In the end, I quoted numbers from my notes, because I’m a numbers kind of person and that is part of my role. For me personally, I spoke from the heart about what they have all meant to me, how it has been both a pleasure and a privilege to work with such a scary smart group of people with such unlimited potential for greatness in careers and in lives they live. Ours is not a Hallmark movie inspirational tale – our clients are primarily big insurance companies and not some little guy seeking justice in the form of monetary damages – but being our best selves, using our intelligence and experience to do the best job we can has its own rewards.

My career has spanned longer than a few of these kids time on earth. While I have not always been a manager or a leader – I was 47 before finishing my degree – it has been many years since I have discounted or pooh-poohed my professional accomplishments in comparison to others. As a very young woman I came to understand that I could have everything I wanted in life (assuming I was willing to put forth the sweat equity to make it happen) but I could not necessarily have it all at once. I married, divorced, raised children while working progressively responsible administrative support jobs, a role that I still feel is mostly undervalued. Every job I have had, no matter how low on the food chain or how lacking in respect, has taught me something, even if it is how to not conduct myself or the ways I manage work-related relationships. I remain hopeful that this new big firm experience will benefit my (now former) associates in positive ways. To the very end I continued to encourage them to have an open mind about the possibilities and experiences awaiting them.

And I meant every single word of it.

I debate with myself the value of authenticity and sincerity in the professional realm. There is an edge of cynicism that continually tries s to expand within me yet gets tamped down at every turn. I am realistic that people are people and there is a segment in every workplace that are ruthlessly ambitious or insecure and will do whatever it takes to realize their vision of getting ahead. The work I do is not deeply personal or life-altering to my clients, but it must be done and putting forth quality effort and using my education and experience is satisfying to me. I have grown accustomed to a higher level of autonomy and control in my work, and I see going back to self-employment as the best option for maintaining that. I know how fortunate I am to have this option, to have retained enough part-time clients to ensure our basic living expenses are covered, but already a few clients I referred out 18 months ago when I went with a full-time job have gleefully returned and other firms have been contacting me about projects of various lengths. I should have no problems keeping myself busy, off the streets and out of Baskin Robbins (purely medicinal purposes, of course).
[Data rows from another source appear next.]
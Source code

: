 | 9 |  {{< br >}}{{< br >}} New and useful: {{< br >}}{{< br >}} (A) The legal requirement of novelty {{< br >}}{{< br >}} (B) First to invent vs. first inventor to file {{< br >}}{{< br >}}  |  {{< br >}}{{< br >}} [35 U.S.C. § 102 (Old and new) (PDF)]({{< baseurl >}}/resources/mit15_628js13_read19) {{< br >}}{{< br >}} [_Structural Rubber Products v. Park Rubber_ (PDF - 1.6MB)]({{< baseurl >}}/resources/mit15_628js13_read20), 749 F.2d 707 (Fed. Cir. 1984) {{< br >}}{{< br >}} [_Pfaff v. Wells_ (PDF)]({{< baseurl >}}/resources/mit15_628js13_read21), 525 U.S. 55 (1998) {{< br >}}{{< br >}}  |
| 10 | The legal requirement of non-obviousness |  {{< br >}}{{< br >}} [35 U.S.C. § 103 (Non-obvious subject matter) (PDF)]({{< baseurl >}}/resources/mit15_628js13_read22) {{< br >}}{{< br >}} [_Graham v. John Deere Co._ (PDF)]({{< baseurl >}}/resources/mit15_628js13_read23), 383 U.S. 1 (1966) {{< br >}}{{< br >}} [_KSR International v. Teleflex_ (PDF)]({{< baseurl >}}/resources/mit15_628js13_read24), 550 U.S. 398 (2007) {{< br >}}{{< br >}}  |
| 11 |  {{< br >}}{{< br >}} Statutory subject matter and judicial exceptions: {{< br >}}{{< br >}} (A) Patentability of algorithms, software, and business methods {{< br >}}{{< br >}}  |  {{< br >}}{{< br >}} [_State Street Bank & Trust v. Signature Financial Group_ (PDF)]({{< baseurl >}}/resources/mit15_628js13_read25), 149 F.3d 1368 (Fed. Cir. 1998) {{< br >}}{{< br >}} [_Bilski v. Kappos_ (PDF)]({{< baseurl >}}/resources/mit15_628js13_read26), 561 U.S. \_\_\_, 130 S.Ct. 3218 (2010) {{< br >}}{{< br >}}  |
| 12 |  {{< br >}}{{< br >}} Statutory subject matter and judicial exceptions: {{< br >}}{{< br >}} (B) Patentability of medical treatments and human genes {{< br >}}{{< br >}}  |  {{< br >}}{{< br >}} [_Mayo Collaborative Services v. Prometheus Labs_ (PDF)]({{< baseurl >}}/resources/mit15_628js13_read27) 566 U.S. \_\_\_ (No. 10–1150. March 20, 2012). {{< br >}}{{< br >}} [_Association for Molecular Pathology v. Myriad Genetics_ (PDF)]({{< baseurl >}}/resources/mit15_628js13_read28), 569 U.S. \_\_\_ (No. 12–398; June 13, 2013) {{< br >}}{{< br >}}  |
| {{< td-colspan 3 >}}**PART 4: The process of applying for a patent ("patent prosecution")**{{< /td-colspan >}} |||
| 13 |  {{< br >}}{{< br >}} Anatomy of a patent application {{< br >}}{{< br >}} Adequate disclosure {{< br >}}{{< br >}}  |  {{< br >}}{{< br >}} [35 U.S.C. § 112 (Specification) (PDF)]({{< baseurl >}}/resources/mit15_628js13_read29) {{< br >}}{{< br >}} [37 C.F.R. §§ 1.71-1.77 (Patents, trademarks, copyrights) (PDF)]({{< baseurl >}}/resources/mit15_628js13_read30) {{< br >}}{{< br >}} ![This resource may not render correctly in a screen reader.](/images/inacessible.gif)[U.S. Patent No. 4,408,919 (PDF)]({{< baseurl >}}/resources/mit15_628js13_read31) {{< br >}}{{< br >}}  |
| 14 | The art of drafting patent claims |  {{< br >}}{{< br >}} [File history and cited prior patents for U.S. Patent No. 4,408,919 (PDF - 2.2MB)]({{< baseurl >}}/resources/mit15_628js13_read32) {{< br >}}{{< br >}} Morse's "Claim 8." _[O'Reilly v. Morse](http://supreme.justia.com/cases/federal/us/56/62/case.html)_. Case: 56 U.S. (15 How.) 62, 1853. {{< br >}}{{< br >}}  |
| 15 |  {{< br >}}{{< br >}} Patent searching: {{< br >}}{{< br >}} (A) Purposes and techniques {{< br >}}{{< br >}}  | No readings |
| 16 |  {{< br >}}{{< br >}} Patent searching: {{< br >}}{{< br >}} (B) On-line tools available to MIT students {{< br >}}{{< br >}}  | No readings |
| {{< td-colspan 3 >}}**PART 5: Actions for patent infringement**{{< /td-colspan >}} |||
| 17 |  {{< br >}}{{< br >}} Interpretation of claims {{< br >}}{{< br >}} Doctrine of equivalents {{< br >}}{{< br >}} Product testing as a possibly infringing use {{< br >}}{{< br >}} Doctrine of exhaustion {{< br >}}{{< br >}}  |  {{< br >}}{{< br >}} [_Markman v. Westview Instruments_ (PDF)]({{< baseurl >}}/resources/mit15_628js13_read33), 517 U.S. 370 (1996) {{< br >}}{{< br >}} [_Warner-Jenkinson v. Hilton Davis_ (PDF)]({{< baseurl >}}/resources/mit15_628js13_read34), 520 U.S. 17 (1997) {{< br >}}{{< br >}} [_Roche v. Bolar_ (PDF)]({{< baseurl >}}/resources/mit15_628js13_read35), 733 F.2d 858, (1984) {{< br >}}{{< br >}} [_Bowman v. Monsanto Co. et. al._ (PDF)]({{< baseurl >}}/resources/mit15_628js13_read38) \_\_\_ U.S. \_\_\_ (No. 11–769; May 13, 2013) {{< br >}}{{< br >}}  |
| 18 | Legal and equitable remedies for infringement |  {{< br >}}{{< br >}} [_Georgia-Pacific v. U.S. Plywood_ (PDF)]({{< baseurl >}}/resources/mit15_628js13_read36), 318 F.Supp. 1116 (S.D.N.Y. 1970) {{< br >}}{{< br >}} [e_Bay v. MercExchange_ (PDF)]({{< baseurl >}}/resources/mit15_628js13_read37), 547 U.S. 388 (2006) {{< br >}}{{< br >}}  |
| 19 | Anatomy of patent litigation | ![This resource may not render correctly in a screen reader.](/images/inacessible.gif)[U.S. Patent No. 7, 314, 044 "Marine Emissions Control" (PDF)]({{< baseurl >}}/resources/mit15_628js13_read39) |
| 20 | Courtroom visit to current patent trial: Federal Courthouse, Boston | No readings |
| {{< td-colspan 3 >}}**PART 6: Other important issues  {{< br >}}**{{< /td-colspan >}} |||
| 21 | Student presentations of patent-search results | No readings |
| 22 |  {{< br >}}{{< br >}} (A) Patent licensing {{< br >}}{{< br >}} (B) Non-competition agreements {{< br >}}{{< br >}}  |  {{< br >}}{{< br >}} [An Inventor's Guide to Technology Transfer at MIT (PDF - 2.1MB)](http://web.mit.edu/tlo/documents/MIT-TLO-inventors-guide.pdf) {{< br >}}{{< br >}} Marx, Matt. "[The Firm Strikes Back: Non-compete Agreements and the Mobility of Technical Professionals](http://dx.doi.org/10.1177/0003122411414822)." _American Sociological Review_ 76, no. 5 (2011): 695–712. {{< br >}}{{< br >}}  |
Returning to employee status – I don’t see it happening for me unless something extraordinary happens to my stable of clients. The law firm offered me an unique and challenging opportunity where I felt certain I could and would make a difference. At the end of it, when the old firm is now just a shell that we will be winding down and closing out as a corporation in the next year, I know that my presence and efforts made an impact and a difference for the partners and the staff.

It’s hard to be sad when I know this to be true.

My book of life continues to be written, only one chapter is now concluded. Fresh page, fresh start. Let the new adventure begin anew.